### INSTRUCTIONS TO FOLLOW
An acceptable answer contains each line of the material, unchanged.

::::

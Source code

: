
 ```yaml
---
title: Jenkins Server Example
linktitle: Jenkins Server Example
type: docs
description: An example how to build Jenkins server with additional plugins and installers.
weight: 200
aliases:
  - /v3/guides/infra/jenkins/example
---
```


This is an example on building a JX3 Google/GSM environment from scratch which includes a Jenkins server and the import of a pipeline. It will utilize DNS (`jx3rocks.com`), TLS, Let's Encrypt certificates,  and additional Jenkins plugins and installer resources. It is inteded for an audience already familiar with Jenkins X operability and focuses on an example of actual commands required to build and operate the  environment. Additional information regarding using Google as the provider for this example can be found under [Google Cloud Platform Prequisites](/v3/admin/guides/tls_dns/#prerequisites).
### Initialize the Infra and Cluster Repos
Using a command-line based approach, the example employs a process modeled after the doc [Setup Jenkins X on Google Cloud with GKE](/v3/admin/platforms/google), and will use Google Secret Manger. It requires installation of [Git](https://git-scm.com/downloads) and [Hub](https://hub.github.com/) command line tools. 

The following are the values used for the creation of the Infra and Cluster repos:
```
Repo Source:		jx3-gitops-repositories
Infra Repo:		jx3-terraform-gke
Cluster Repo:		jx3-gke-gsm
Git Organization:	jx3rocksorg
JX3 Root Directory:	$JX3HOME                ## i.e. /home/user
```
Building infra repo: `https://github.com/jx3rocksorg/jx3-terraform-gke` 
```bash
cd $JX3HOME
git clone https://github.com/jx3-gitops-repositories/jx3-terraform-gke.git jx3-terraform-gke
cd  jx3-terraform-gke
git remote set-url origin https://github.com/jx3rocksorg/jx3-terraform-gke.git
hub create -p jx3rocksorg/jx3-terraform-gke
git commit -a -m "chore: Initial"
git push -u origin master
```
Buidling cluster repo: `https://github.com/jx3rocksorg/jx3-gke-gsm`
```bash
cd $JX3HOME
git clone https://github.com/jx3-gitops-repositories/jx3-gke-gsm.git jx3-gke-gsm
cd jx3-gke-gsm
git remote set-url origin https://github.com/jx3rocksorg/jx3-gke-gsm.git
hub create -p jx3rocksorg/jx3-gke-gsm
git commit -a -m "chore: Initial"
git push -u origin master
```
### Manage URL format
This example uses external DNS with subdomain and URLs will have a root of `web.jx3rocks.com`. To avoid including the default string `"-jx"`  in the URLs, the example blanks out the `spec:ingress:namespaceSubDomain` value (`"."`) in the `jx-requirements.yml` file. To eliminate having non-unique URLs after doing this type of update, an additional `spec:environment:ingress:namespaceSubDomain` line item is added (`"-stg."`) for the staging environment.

::::

### RESPONSE AREA
Source code

:
 ```yaml
---
title: Jenkins Server Example
linktitle: Jenkins Server Example
type: docs
description: An example how to build Jenkins server with additional plugins and installers.
weight: 200
aliases:
  - /v3/guides/infra/jenkins/example
---
```


This is an example on building a JX3 Google/GSM environment from scratch which includes a Jenkins server and the import of a pipeline. It will utilize DNS (`jx3rocks.com`), TLS, Let's Encrypt certificates,  and additional Jenkins plugins and installer resources. It is inteded for an audience already familiar with Jenkins X operability and focuses on an example of actual commands required to build and operate the  environment. Additional information regarding using Google as the provider for this example can be found under [Google Cloud Platform Prequisites](/v3/admin/guides/tls_dns/#prerequisites).
### Initialize the Infra and Cluster Repos
Using a command-line based approach, the example employs a process modeled after the doc [Setup Jenkins X on Google Cloud with GKE](/v3/admin/platforms/google), and will use Google Secret Manger. It requires installation of [Git](https://git-scm.com/downloads) and [Hub](https://hub.github.com/) command line tools. 

The following are the values used for the creation of the Infra and Cluster repos:
```
Repo Source:		jx3-gitops-repositories
Infra Repo:		jx3-terraform-gke
Cluster Repo:		jx3-gke-gsm
Git Organization:	jx3rocksorg
JX3 Root Directory:	$JX3HOME                ## i.e. /home/user
```
Building infra repo: `https://github.com/jx3rocksorg/jx3-terraform-gke` 
```bash
cd $JX3HOME
git clone https://github.com/jx3-gitops-repositories/jx3-terraform-gke.git jx3-terraform-gke
cd  jx3-terraform-gke
git remote set-url origin https://github.com/jx3rocksorg/jx3-terraform-gke.git
hub create -p jx3rocksorg/jx3-terraform-gke
git commit -a -m "chore: Initial"
git push -u origin master
```
Buidling cluster repo: `https://github.com/jx3rocksorg/jx3-gke-gsm`
```bash
cd $JX3HOME
git clone https://github.com/jx3-gitops-repositories/jx3-gke-gsm.git jx3-gke-gsm
cd jx3-gke-gsm
git remote set-url origin https://github.com/jx3rocksorg/jx3-gke-gsm.git
hub create -p jx3rocksorg/jx3-gke-gsm
git commit -a -m "chore: Initial"
git push -u origin master
```
### Manage URL format
This example uses external DNS with subdomain and URLs will have a root of `web.jx3rocks.com`. To avoid including the default string `"-jx"`  in the URLs, the example blanks out the `spec:ingress:namespaceSubDomain` value (`"."`) in the `jx-requirements.yml` file. To eliminate having non-unique URLs after doing this type of update, an additional `spec:environment:ingress:namespaceSubDomain` line item is added (`"-stg."`) for the staging environment.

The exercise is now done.